Spam Filters Used by Networks
Antispam programs use a variety of different techniques to determine the probability of a given piece of email being spam. These techniques are employed by filters, which examine each piece of email; each filter uses a specific technique.
Here are some of the most commonly used filter types:
Keyword checking: The most obvious way to identify spam is to look for certain words that appear either in the email’s subject line or in the email body. For example, a keyword checking filter might look for profanity, sexual terms, and other words or phrases such as “Get rich quick!”
Although this is the most obvious way to identify spam, it’s also the least reliable. Spammers learned long ago to leave common words out of their spams to avoid these types of filters. Often they intentionally misspell words or substitute numbers or symbols for letters, such as the numeral 0 for the letter o, or the symbol ! for the letter l.
The biggest problem with keyword checking is that it often leads to false positives. Friends and relatives might intentionally or inadvertently use any of the banned words in their emails. Sometimes, the banned words appear in the middle of otherwise completely innocent words. For example, if you list Cialis as a keyword that you want blocked, you’ll also block the words specialist or socialist.
For these reasons, keyword filters are typically used only for the most obvious and offensive words and phrases, if they’re used at all.
Bayesian analysis: One of the most trusted forms of spam filtering is Bayesian analysis, which works by assuming that certain words occur more often in spam email than in other email. This sounds a lot like keyword checking, but Bayesian analysis is much more sophisticated than simple keyword checking. The Bayesian filter maintains an index of words that are likely to be encountered in spam emails. Each word in this index has a probability associated with it, and each word in the email being analyzed is looked up in this index to determine the overall probability of the email being spam. If the probability calculated from this index exceeds a certain threshold, the email is marked as spam.
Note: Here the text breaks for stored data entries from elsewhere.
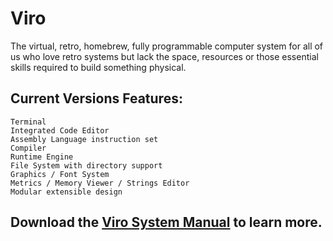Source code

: # Viro

The virtual, retro, homebrew, fully programmable computer system for all of us who love retro systems but lack the space, resources or those essential skills required to build something physical.

## Current Versions Features:

	Terminal
	Integrated Code Editor
	Assembly Language instruction set
	Compiler
	Runtime Engine
	File System with directory support
	Graphics / Font System
	Metrics / Memory Viewer / Strings Editor
	Modular extensible design

## Download the [Viro System Manual](url) to learn more. 
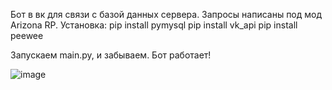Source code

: Бот в вк для связи с базой данных сервера. Запросы написаны под мод Arizona RP. 
Установка:
pip install pymysql
pip install vk_api
pip install peewee

Запускаем main.py, и забываем. Бот работает!

![image](https://user-images.githubusercontent.com/101590291/222418927-59debff9-b465-4332-bcaf-9d4983765162.png)

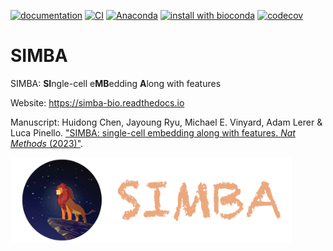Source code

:[![documentation](https://readthedocs.org/projects/simba-bio/badge/?version=latest)](https://simba-bio.readthedocs.io/en/latest/)
[![CI](https://github.com/pinellolab/simba/actions/workflows/CI.yml/badge.svg)](https://github.com/pinellolab/simba/actions/workflows/CI.yml)
[![Anaconda](https://anaconda.org/bioconda/simba/badges/version.svg)](https://anaconda.org/bioconda/simba)
[![install with bioconda](https://img.shields.io/badge/install%20with-bioconda-brightgreen.svg?style=flat)](http://bioconda.github.io/recipes/simba/README.html)
[![codecov](https://codecov.io/gh/huidongchen/simba/branch/master/graph/badge.svg?token=ZUA70S1LUU)](https://codecov.io/gh/huidongchen/simba)

# SIMBA

SIMBA: **SI**ngle-cell e**MB**edding **A**long with features

Website: https://simba-bio.readthedocs.io

Manuscript: Huidong Chen, Jayoung Ryu, Michael E. Vinyard, Adam Lerer & Luca Pinello. ["SIMBA: single-cell embedding along with features. *Nat Methods* (2023)"](https://doi.org/10.1038/s41592-023-01899-8).

<img src="./docs/source/_static/img/logo_simba.png?raw=true" width="450">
Here’s where the magic of Bayesian analysis comes in: The index is self-learning, based on the user’s actual email. Whenever the filter misidentifies an email, the user trains the filter by telling the filter that it was incorrect. The user typically does this by clicking a button labeled “This is spam” or “This is not spam.” When the user clicks either of these buttons, the filter adjusts the probability associated with the words that led it to make the wrong conclusion. So, when the filter encounters a similar email in the future, it’s more likely to make the correct determination.
Sender Policy Framework (SPF): Surprisingly, SMTP (the Internet email protocol) has very poor built-in security. In particular, any email server can easily send email that claims to be from any domain. This makes it easy to forge the From address in an email. SPF lets you designate via DNS which specific email servers are allowed to send email from your domain. An antispam SPF filter works by looking up the sending email server against the SPF records in the DNS of the domain specified by the email’s From address.
Blacklisting: Another trusted form of spam filtering is a blacklist (also known as blocklist), which uses a list of known spammers to block email from sources that aren’t trustworthy. There are two types of blacklists: private and public. A private blacklist is a list that you set up yourself to designate sources you don’t want to accept email from. A public blacklist is a list that is maintained by a company or organization and is available for others to use.
Note that simply blacklisting a sender email address isn’t much help. That’s because the sender email address is easy to forge. Instead, blacklists track individual email servers that are known to be sources of spam.
Unfortunately, spammers don’t usually set up their own servers to send out their spam. Instead, they hijack other servers to do their dirty work. Legitimate email servers can be hijacked by spammers and, thus, become spam sources, often without the knowledge of their owners. This raises the unfortunate possibility that your own email server might be taken over by a spammer, and you might find your email server listed on a public blacklist. If that happens, you won’t be able to send email to anyone who uses that blacklist until you have corrected the problem that allowed your server to be hijacked and petitioned the blacklist owners to have your server removed.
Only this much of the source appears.